Hi, I am trying to train a zero-shot topic classification model on XNLI/vi dataset using phobert-base-v2 on Google Colab Pro+.

I got the following error whenever it reaches a certain steps with different batch_size:

RuntimeError: CUDA error: device-side assert triggered
Compile with TORCH_USE_CUDA_DSA to enable device-side assertions.

For batch_size = 16 it got to around 200 steps, with 8 it goes to around 600 steps

I have read through several posts which suggest the problem might come from indexing label.

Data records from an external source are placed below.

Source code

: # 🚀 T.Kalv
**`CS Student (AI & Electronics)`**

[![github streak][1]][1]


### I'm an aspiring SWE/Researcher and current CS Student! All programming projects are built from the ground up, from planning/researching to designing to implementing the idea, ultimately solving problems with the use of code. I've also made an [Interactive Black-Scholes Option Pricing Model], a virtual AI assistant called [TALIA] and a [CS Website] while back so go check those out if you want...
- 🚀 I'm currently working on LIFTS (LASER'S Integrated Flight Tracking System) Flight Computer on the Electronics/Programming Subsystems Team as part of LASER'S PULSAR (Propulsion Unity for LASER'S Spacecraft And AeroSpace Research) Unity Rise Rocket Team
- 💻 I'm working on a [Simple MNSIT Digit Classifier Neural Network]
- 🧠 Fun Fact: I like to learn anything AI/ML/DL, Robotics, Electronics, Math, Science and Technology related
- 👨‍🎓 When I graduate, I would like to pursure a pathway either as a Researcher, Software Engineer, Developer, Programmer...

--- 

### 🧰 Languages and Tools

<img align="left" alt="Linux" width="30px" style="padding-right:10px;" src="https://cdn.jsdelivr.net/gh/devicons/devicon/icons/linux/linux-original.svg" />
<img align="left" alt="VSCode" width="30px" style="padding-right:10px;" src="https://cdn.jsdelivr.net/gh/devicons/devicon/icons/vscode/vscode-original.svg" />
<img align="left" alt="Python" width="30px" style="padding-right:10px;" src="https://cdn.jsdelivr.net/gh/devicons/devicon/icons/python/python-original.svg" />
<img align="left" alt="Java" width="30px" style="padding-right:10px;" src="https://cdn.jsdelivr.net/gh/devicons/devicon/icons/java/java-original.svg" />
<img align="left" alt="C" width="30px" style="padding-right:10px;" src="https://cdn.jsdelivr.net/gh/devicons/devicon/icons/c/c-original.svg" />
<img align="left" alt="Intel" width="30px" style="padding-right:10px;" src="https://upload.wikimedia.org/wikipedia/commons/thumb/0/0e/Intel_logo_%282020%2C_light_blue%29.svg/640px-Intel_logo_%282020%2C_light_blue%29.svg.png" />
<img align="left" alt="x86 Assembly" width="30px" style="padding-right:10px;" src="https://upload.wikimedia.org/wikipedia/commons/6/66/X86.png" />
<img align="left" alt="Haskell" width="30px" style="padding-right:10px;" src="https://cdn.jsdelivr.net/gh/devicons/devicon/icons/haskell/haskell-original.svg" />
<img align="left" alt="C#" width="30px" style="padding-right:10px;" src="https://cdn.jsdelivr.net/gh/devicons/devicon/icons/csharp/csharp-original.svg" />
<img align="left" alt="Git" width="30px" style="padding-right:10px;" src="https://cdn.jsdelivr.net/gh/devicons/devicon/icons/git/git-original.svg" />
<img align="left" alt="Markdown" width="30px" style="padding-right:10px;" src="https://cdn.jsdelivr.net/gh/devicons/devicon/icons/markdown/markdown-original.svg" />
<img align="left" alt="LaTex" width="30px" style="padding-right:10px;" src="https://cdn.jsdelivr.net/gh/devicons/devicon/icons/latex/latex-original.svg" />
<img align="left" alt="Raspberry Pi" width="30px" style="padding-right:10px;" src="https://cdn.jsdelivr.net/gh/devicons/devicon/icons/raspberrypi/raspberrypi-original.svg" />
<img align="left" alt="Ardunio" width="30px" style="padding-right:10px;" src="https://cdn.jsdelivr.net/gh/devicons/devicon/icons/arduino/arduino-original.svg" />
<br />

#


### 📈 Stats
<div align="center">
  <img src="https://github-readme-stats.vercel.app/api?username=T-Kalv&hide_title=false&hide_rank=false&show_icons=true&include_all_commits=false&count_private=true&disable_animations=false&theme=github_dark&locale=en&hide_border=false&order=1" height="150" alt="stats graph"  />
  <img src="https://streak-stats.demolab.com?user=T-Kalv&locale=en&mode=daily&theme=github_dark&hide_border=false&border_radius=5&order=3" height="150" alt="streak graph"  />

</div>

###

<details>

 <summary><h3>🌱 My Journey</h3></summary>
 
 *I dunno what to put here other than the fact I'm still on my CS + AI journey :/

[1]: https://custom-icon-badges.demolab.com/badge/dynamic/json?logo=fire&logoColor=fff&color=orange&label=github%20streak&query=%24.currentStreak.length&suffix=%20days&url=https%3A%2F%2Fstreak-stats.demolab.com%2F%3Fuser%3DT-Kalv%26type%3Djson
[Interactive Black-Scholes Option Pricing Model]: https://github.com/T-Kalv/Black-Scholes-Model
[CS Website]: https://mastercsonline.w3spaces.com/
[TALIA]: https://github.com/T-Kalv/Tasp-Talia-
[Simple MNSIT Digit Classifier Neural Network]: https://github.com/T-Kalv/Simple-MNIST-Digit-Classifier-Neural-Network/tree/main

I have checked the index of labels column in the dataset which starts from 0-2. I also try to switch to CPU but it is very slow and consider that the bug only appears when the training came up to current steps, it might not indicate the right issues.

This is my training code

from transformers import TrainingArguments, Trainer
from transformers import EarlyStoppingCallback, IntervalStrategy
import numpy as np
import evaluate

accuracy_metric = evaluate.load("accuracy")
f1_metric = evaluate.load("f1", average="macro")
precision_metric = evaluate.load("precision", average="macro")
recall_metric = evaluate.load("recall", average="macro")

def compute_metrics(eval_preds):

    logits, labels = eval_preds
    predictions = np.argmax(logits, axis=-1)

    accuracy = accuracy_metric.compute(predictions=predictions, references=labels)["accuracy"]
    precision = precision_metric.compute(predictions=predictions, references=labels, average="macro")["precision"]
    recall = recall_metric.compute(predictions=predictions, references=labels, average="macro")["recall"]
    f1 = f1_metric.compute(predictions=predictions, references=labels, average="macro")["f1"]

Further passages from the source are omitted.